Start of PROVIDED RECORDS

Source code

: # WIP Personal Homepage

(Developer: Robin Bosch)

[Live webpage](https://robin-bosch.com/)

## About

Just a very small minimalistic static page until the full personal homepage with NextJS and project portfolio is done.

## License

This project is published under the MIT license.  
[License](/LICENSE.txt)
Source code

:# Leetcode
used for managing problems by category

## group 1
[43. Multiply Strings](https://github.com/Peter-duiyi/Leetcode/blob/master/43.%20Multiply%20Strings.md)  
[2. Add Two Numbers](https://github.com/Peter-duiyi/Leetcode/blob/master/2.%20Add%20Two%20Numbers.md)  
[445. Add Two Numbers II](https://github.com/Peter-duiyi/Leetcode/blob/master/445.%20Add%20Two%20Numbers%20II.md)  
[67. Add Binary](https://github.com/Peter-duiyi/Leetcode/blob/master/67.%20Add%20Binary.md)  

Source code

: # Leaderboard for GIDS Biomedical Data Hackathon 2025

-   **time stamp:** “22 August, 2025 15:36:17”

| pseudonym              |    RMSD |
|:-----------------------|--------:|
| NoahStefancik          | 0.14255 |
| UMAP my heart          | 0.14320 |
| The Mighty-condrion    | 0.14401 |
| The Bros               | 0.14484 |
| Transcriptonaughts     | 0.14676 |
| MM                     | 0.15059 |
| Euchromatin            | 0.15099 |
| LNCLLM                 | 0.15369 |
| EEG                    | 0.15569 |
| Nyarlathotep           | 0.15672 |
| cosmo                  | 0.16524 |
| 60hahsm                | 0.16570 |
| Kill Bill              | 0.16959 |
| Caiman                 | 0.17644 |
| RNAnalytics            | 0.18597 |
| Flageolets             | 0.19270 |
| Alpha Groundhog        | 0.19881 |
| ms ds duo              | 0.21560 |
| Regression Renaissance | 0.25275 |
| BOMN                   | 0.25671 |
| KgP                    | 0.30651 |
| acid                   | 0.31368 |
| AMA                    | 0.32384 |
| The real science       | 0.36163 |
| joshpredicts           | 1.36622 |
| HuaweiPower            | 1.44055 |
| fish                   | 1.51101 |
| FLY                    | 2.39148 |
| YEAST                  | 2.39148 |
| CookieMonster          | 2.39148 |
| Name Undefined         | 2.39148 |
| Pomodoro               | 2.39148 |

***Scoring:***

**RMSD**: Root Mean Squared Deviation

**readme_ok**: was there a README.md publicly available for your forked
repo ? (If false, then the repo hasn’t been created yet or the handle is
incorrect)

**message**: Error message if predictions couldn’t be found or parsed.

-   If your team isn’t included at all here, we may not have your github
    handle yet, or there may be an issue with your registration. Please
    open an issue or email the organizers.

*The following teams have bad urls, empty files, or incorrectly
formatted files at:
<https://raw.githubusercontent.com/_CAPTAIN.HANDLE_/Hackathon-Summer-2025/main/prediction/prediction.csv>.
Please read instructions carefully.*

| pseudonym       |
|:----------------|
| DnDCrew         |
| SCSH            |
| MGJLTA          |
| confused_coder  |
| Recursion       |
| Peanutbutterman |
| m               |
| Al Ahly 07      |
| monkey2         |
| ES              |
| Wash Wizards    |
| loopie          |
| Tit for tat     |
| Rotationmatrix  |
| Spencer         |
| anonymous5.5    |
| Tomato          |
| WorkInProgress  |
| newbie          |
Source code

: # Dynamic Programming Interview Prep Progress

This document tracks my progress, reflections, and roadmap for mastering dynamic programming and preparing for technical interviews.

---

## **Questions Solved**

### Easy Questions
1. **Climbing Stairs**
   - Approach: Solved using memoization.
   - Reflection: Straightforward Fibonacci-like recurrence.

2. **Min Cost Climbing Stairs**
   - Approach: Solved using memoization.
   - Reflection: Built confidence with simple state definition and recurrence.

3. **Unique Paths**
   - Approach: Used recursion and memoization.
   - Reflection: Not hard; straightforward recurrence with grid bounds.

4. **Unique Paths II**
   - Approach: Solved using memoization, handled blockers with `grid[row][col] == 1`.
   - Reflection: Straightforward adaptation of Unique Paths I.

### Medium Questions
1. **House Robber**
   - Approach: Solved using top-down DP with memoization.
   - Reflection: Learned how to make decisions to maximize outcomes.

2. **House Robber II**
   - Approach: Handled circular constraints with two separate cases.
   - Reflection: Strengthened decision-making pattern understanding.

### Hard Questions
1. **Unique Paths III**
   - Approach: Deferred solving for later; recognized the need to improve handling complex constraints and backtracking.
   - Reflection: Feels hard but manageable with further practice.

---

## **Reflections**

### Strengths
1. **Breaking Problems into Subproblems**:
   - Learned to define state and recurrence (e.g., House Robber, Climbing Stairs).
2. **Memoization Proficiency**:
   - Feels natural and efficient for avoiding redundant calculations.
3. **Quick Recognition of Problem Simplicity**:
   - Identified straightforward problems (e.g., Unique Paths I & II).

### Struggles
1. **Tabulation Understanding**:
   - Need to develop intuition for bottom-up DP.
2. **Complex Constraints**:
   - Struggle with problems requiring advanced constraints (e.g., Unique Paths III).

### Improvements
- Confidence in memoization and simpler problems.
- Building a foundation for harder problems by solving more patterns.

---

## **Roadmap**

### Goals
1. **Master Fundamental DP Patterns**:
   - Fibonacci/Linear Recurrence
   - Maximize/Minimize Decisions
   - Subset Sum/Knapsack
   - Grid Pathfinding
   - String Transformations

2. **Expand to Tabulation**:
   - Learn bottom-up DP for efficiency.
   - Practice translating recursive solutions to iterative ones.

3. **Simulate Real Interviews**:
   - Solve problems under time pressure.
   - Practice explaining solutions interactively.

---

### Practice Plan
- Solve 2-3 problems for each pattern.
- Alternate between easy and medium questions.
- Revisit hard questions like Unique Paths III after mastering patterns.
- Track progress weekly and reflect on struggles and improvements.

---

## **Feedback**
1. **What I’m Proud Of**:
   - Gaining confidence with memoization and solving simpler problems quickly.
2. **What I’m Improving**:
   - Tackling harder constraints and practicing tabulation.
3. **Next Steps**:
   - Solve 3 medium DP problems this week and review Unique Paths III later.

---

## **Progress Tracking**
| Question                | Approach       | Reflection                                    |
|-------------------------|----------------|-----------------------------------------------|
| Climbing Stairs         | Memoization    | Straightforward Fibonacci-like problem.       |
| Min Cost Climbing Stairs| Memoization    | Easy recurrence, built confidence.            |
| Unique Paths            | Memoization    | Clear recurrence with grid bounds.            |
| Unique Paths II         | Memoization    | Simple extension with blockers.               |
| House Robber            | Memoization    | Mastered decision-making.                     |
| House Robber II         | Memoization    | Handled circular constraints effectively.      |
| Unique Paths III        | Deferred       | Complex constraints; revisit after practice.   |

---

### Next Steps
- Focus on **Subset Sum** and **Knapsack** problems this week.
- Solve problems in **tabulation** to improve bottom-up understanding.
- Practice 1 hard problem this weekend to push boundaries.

End of PROVIDED RECORDS

**TO DO**
Please repeat each line above exactly.

**TASK OUTPUT**
Source code

: # WIP Personal Homepage

(Developer: Robin Bosch)

[Live webpage](https://robin-bosch.com/)

## About

Just a very small minimalistic static page until the full personal homepage with NextJS and project portfolio is done.

## License

This project is published under the MIT license.  
[License](/LICENSE.txt)
Source code

:# Leetcode
used for managing problems by category

## group 1
[43. Multiply Strings](https://github.com/Peter-duiyi/Leetcode/blob/master/43.%20Multiply%20Strings.md)  
[2. Add Two Numbers](https://github.com/Peter-duiyi/Leetcode/blob/master/2.%20Add%20Two%20Numbers.md)  
[445. Add Two Numbers II](https://github.com/Peter-duiyi/Leetcode/blob/master/445.%20Add%20Two%20Numbers%20II.md)  
[67. Add Binary](https://github.com/Peter-duiyi/Leetcode/blob/master/67.%20Add%20Binary.md)  

Source code

: # Leaderboard for GIDS Biomedical Data Hackathon 2025

-   **time stamp:** “22 August, 2025 15:36:17”

| pseudonym              |    RMSD |
|:-----------------------|--------:|
| NoahStefancik          | 0.14255 |
| UMAP my heart          | 0.14320 |
| The Mighty-condrion    | 0.14401 |
| The Bros               | 0.14484 |
| Transcriptonaughts     | 0.14676 |
| MM                     | 0.15059 |
| Euchromatin            | 0.15099 |
| LNCLLM                 | 0.15369 |
| EEG                    | 0.15569 |
| Nyarlathotep           | 0.15672 |
| cosmo                  | 0.16524 |
| 60hahsm                | 0.16570 |
| Kill Bill              | 0.16959 |
| Caiman                 | 0.17644 |
| RNAnalytics            | 0.18597 |
| Flageolets             | 0.19270 |
| Alpha Groundhog        | 0.19881 |
| ms ds duo              | 0.21560 |
| Regression Renaissance | 0.25275 |
| BOMN                   | 0.25671 |
| KgP                    | 0.30651 |
| acid                   | 0.31368 |
| AMA                    | 0.32384 |
| The real science       | 0.36163 |
| joshpredicts           | 1.36622 |
| HuaweiPower            | 1.44055 |
| fish                   | 1.51101 |
| FLY                    | 2.39148 |
| YEAST                  | 2.39148 |
| CookieMonster          | 2.39148 |
| Name Undefined         | 2.39148 |
| Pomodoro               | 2.39148 |

***Scoring:***

**RMSD**: Root Mean Squared Deviation

**readme_ok**: was there a README.md publicly available for your forked
repo ? (If false, then the repo hasn’t been created yet or the handle is
incorrect)

**message**: Error message if predictions couldn’t be found or parsed.

-   If your team isn’t included at all here, we may not have your github
    handle yet, or there may be an issue with your registration. Please
    open an issue or email the organizers.

*The following teams have bad urls, empty files, or incorrectly
formatted files at:
<https://raw.githubusercontent.com/_CAPTAIN.HANDLE_/Hackathon-Summer-2025/main/prediction/prediction.csv>.
Please read instructions carefully.*

| pseudonym       |
|:----------------|
| DnDCrew         |
| SCSH            |
| MGJLTA          |
| confused_coder  |
| Recursion       |
| Peanutbutterman |
| m               |
| Al Ahly 07      |
| monkey2         |
| ES              |
| Wash Wizards    |
| loopie          |
| Tit for tat     |
| Rotationmatrix  |
| Spencer         |
| anonymous5.5    |
| Tomato          |
| WorkInProgress  |
| newbie          |
Source code

: # Dynamic Programming Interview Prep Progress

This document tracks my progress, reflections, and roadmap for mastering dynamic programming and preparing for technical interviews.

---

## **Questions Solved**

### Easy Questions
1. **Climbing Stairs**
   - Approach: Solved using memoization.
   - Reflection: Straightforward Fibonacci-like recurrence.

2. **Min Cost Climbing Stairs**
   - Approach: Solved using memoization.
   - Reflection: Built confidence with simple state definition and recurrence.

3. **Unique Paths**
   - Approach: Used recursion and memoization.
   - Reflection: Not hard; straightforward recurrence with grid bounds.

4. **Unique Paths II**
   - Approach: Solved using memoization, handled blockers with `grid[row][col] == 1`.
   - Reflection: Straightforward adaptation of Unique Paths I.

### Medium Questions
1. **House Robber**
   - Approach: Solved using top-down DP with memoization.
   - Reflection: Learned how to make decisions to maximize outcomes.

2. **House Robber II**
   - Approach: Handled circular constraints with two separate cases.
   - Reflection: Strengthened decision-making pattern understanding.

### Hard Questions
1. **Unique Paths III**
   - Approach: Deferred solving for later; recognized the need to improve handling complex constraints and backtracking.
   - Reflection: Feels hard but manageable with further practice.

---

## **Reflections**

### Strengths
1. **Breaking Problems into Subproblems**:
   - Learned to define state and recurrence (e.g., House Robber, Climbing Stairs).
2. **Memoization Proficiency**:
   - Feels natural and efficient for avoiding redundant calculations.
3. **Quick Recognition of Problem Simplicity**:
   - Identified straightforward problems (e.g., Unique Paths I & II).

### Struggles
1. **Tabulation Understanding**:
   - Need to develop intuition for bottom-up DP.
2. **Complex Constraints**:
   - Struggle with problems requiring advanced constraints (e.g., Unique Paths III).

### Improvements
- Confidence in memoization and simpler problems.
- Building a foundation for harder problems by solving more patterns.

---

## **Roadmap**

### Goals
1. **Master Fundamental DP Patterns**:
   - Fibonacci/Linear Recurrence
   - Maximize/Minimize Decisions
   - Subset Sum/Knapsack
   - Grid Pathfinding
   - String Transformations

2. **Expand to Tabulation**:
   - Learn bottom-up DP for efficiency.
   - Practice translating recursive solutions to iterative ones.

3. **Simulate Real Interviews**:
   - Solve problems under time pressure.
   - Practice explaining solutions interactively.

---

### Practice Plan
- Solve 2-3 problems for each pattern.
- Alternate between easy and medium questions.
- Revisit hard questions like Unique Paths III after mastering patterns.
- Track progress weekly and reflect on struggles and improvements.

---

## **Feedback**
1. **What I’m Proud Of**:
   - Gaining confidence with memoization and solving simpler problems quickly.
2. **What I’m Improving**:
   - Tackling harder constraints and practicing tabulation.
3. **Next Steps**:
   - Solve 3 medium DP problems this week and review Unique Paths III later.

---

## **Progress Tracking**
| Question                | Approach       | Reflection                                    |
|-------------------------|----------------|-----------------------------------------------|
| Climbing Stairs         | Memoization    | Straightforward Fibonacci-like problem.       |
| Min Cost Climbing Stairs| Memoization    | Easy recurrence, built confidence.            |
| Unique Paths            | Memoization    | Clear recurrence with grid bounds.            |
| Unique Paths II         | Memoization    | Simple extension with blockers.               |
| House Robber            | Memoization    | Mastered decision-making.                     |
| House Robber II         | Memoization    | Handled circular constraints effectively.      |
| Unique Paths III        | Deferred       | Complex constraints; revisit after practice.   |

---

### Next Steps
- Focus on **Subset Sum** and **Knapsack** problems this week.
- Solve problems in **tabulation** to improve bottom-up understanding.
- Practice 1 hard problem this weekend to push boundaries.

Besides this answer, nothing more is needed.